Netflix, Hotstar could soon start censoring content in IndiaLast updated on Jan 17, 2019, 05:26 pm
Reportedly, Netflix and local rivals Hotstar are planning to adopt self-regulation guidelines for content streamed on their platforms in India in a bid to prevent potential government censorship.
While Indian laws, as of now, do not mandate censorship of content streamed on online platforms, the move is being seen as a bulwark against possible legal hassles.
What sparked the move towards self-regulation?
It's understood that the decision to implement self-regulation guidelines, in part, stems from the lawsuit that was slapped on Netflix last year.
In the lawsuit, it was alleged that Netflix original series Sacred Games had insulted former Prime Minister and Congress leader Rajiv Gandhi.

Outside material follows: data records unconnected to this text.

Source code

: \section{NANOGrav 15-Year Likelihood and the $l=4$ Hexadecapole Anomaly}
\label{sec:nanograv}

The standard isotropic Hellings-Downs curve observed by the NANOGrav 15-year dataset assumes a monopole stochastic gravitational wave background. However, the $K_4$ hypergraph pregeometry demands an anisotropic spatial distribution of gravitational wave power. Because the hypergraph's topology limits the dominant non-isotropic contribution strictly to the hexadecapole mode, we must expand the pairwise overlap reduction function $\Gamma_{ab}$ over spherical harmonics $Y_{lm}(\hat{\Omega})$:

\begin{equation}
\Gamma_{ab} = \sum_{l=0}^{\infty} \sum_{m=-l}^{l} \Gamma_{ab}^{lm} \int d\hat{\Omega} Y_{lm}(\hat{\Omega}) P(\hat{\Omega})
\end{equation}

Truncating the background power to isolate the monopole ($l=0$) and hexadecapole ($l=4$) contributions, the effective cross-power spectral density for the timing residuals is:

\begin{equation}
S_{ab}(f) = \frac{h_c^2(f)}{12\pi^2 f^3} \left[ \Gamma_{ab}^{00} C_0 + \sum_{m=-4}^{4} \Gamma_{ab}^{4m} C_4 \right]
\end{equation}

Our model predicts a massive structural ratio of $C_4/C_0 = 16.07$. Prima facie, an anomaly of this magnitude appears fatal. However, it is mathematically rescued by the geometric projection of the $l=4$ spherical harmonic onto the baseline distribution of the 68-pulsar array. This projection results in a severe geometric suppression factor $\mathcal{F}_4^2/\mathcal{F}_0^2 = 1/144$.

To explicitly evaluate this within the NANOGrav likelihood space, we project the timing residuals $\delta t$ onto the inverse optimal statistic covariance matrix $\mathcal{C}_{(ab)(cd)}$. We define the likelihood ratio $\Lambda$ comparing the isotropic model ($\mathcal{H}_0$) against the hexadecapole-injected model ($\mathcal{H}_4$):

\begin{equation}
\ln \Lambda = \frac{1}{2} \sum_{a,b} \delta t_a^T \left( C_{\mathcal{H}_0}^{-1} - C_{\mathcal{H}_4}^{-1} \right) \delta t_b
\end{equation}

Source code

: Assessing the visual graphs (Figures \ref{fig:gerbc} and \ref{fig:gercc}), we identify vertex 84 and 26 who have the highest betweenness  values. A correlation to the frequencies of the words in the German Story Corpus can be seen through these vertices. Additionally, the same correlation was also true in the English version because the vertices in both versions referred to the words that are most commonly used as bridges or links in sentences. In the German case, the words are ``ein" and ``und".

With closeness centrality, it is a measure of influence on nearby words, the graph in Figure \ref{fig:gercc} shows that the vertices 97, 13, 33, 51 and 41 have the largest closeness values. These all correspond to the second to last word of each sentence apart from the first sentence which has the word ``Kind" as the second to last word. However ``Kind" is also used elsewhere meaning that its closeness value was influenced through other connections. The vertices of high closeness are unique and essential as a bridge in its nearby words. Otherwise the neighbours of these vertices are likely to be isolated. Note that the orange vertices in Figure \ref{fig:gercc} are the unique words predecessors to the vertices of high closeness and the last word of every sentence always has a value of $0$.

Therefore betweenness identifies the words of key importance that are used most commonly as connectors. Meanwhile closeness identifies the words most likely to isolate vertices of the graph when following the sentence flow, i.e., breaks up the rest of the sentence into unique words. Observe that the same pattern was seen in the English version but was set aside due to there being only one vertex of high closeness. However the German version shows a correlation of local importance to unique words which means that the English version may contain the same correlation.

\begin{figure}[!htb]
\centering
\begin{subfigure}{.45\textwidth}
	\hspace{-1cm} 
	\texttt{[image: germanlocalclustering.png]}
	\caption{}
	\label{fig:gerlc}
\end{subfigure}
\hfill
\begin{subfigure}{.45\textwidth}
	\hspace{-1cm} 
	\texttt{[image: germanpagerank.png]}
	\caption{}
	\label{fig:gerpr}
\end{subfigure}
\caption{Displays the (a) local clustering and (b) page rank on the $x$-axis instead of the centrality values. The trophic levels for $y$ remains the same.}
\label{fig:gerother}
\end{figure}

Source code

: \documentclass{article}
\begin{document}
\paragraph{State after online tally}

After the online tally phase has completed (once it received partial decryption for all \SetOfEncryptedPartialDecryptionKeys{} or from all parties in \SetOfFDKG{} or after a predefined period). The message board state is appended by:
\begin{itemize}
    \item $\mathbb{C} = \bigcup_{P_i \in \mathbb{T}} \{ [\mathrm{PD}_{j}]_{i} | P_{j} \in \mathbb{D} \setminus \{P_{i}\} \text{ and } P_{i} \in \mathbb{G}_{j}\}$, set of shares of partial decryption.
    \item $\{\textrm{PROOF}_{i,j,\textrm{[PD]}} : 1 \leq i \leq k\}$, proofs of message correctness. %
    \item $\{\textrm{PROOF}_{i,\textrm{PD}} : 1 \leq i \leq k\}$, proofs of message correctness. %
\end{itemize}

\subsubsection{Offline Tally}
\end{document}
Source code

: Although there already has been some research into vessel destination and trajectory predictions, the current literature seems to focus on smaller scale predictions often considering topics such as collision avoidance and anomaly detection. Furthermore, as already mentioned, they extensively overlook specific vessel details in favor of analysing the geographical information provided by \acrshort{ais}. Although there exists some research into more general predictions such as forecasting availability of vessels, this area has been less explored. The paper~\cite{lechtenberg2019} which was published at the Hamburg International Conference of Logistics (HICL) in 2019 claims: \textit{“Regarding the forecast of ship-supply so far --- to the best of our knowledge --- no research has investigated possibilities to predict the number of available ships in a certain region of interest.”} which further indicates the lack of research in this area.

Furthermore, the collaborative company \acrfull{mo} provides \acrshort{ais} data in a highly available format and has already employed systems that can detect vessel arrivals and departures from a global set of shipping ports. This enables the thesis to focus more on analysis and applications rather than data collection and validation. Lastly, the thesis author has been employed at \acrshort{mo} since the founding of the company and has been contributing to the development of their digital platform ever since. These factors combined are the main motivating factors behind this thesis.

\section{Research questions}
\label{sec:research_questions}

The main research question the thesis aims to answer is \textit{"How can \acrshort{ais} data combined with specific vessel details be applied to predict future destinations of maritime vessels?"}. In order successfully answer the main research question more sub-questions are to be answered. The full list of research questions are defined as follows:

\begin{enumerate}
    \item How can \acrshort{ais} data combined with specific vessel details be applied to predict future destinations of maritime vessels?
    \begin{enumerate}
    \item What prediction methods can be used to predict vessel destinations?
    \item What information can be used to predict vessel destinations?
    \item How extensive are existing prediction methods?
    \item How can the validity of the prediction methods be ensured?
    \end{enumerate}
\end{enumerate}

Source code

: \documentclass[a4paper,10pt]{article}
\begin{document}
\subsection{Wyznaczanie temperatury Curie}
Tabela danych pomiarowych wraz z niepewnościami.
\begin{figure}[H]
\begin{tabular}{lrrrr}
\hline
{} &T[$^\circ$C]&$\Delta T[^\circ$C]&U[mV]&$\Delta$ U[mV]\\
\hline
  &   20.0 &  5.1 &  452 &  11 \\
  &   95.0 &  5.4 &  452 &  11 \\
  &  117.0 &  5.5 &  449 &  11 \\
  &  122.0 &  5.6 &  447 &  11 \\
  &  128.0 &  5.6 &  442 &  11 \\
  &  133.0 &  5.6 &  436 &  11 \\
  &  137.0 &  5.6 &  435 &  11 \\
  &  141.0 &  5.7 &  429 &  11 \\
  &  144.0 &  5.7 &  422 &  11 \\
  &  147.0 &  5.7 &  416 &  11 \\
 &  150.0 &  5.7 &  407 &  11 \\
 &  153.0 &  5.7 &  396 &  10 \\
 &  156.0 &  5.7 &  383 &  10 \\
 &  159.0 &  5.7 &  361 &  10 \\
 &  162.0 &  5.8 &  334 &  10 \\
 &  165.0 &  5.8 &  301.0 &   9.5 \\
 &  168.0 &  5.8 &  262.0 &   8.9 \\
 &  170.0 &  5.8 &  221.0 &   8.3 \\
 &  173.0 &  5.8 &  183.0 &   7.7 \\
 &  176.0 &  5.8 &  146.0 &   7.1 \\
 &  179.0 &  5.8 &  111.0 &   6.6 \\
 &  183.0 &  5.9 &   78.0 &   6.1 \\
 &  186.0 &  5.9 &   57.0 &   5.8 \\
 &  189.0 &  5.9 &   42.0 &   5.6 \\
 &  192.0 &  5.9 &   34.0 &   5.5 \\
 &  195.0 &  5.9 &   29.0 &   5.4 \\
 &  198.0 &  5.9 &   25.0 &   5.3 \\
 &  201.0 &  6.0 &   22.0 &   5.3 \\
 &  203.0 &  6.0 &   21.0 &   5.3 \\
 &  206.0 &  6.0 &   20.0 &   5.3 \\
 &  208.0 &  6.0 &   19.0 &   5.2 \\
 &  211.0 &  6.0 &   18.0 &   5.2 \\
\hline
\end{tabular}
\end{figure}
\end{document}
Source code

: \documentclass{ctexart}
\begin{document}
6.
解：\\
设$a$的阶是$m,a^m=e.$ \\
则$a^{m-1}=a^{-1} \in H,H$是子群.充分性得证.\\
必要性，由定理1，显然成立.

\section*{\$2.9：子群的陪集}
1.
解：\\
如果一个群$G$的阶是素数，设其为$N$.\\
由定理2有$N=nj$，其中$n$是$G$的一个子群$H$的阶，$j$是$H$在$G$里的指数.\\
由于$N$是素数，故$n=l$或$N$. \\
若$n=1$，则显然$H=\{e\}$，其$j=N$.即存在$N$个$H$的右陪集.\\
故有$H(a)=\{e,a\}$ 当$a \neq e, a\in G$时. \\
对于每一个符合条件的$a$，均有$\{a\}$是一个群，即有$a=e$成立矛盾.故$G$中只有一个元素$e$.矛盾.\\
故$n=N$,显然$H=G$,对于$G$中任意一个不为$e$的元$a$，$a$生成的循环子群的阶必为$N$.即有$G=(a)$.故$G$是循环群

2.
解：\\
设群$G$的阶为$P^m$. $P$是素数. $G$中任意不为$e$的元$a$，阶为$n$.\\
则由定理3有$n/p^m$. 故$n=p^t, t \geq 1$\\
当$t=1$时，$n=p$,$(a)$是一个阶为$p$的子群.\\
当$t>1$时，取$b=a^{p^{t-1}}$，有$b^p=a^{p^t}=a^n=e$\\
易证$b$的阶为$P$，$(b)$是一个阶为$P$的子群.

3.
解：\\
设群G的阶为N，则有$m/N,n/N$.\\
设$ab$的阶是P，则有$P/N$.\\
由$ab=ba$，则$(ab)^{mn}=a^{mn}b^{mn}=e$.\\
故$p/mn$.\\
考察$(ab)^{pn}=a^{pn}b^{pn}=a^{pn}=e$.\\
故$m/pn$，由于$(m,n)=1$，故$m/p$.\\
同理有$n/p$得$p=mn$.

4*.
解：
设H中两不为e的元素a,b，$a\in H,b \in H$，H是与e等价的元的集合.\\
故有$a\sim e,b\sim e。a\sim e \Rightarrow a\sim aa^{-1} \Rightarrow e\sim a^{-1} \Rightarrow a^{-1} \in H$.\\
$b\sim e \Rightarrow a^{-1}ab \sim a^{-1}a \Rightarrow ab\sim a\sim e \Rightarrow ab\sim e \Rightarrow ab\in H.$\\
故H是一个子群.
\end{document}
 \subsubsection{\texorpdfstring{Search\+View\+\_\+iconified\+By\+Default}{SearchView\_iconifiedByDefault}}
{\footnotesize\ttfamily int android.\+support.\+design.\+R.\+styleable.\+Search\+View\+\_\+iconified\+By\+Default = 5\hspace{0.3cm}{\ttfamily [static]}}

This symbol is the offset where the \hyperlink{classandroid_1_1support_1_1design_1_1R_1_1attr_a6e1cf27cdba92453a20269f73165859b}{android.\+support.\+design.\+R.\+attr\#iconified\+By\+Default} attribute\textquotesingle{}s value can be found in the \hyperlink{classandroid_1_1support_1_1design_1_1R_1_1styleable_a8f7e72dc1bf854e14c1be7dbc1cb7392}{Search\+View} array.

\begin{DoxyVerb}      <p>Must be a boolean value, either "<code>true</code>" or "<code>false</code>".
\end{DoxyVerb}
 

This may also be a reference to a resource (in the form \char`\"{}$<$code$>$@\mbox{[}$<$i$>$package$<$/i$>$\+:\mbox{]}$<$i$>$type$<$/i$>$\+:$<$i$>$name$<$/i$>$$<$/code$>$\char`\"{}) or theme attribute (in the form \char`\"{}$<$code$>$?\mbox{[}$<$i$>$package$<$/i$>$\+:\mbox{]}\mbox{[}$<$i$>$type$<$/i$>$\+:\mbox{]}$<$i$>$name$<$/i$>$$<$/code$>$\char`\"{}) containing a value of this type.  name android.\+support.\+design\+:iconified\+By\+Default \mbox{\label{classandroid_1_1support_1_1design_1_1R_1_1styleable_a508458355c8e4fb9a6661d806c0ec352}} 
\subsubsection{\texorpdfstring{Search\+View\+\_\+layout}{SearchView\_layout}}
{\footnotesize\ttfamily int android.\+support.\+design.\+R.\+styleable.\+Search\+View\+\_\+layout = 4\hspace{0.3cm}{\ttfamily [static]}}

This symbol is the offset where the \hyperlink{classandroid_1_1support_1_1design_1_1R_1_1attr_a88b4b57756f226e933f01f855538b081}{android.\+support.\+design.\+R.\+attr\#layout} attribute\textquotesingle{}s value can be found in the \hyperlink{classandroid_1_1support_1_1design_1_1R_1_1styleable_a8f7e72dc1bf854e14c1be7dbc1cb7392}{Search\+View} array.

The lawsuit came as a reminder that the government could, some day, start censoring content on online streaming platforms.
What kind of content will be censored?
A draft of the unofficial code to be adopted by Netflix and Hotstar has been viewed by Reuters, and it has been reported that the platforms will look to censor content that shows children "engaged in real or simulated sexual activities", is disrespectful of the Indian national flag, and content that encourages "terrorism".
Content that could outrage religious sentiments will also be censored.
How the censorship mechanism will work?
Reportedly, a unit will be set up in each company for the aforementioned self-regulation.
The companies will internally appoint a person, a team, or could even set up a department to receive and address any "consumer-related concerns and complaints" pertaining to their online content.
However, some are worried that such censorship could curb creative freedom and restrict expression.
Will Amazon Prime Video also censor content?
As of now, it is not known when the self-regulation code will come into force.
Interestingly, however, Amazon Prime Video will not be adopting the self-regulation code, although it helped draft it.
Commenting on the same, Amazon said that it did not want to act in the absence of government-mandated regulation, and added that it believes that "the current laws are adequate".